The future of the world is not supposed to hinge on Germany's decisions. Preventing that was a consistent theme of great-power politics in the 20th century.
Yet a decade into the 21st century, all eyes are on Berlin as the world searches for signs that Germany will use its economic might to rescue Europe's currency and, with that, the world economy.
This is not the role Germany would have chosen for itself. If its postwar politicians had their way, they would probably remain subsumed in the bland collective identity of the European Union.
That is not an option anymore. But how should German Chancellor Angela Merkel wield that power?
Her country's taxpayers understandably resist bailing out mismanaged Southern European governments. German courts may not let Berlin participate in some proposed solutions, such as jointly guaranteed "euro bonds."

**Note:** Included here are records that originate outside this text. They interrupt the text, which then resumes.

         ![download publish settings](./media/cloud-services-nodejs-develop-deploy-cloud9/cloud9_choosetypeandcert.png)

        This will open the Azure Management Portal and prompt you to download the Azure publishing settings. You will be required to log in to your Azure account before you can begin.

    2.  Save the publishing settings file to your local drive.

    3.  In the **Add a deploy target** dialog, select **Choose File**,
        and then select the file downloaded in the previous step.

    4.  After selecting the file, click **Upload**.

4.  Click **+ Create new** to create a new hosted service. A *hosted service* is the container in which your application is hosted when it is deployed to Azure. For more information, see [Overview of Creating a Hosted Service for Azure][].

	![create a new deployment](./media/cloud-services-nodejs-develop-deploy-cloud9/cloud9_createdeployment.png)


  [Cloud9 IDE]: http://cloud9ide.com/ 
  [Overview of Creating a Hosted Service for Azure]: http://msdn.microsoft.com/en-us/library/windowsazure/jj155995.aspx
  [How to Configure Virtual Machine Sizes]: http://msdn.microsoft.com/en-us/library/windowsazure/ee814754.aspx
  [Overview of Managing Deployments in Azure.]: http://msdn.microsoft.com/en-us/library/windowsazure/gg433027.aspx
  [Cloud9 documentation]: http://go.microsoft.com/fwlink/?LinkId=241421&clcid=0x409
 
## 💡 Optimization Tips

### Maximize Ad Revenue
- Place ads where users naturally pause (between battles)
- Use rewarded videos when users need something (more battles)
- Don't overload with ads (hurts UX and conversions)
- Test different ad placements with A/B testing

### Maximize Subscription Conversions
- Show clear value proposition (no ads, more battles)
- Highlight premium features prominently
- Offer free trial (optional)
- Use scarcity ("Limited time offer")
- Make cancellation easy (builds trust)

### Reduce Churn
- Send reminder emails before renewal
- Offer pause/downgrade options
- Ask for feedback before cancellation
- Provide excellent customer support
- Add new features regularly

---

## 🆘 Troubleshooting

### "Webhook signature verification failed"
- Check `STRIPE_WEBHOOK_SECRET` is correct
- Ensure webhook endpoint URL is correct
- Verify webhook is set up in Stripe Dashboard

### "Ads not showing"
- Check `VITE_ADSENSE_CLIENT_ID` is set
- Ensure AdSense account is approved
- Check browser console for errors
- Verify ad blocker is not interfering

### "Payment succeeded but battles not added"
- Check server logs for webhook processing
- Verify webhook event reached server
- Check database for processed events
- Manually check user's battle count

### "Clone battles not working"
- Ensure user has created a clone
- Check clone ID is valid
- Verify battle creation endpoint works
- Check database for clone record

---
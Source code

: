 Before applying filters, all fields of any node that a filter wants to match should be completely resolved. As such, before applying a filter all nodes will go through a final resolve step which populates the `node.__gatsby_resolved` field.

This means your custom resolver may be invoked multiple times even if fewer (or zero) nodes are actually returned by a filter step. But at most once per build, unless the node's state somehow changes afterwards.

And as Ms. Merkel and her officials have argued endlessly, there is no point bailing out insolvent countries merely to enable continued overspending. No doubt they are right that permitting the European Central Bank to buy unlimited quantities of distressed sovereign bonds is a gamble that would put Germany's wealth disproportionately at risk.
Yet Germany's exporters profited from the southern European spending spree that German politicians now condemn. There is a tension between its rhetoric about saving the euro and Europe and its hesitation to pay for those lofty goals.
The world's patience has worn thin as one limited rescue plan after another has failed, bringing Europe to the brink of financial collapse. Analysts warn of a worst-case recession that could shrink Europe's weaker economies by half, and Germany's by 20 percent or more.
Bank lending is evaporating, and interest rates on government debt are spiking to unsustainable levels. For the United States, the threats include bank losses and diminished exports.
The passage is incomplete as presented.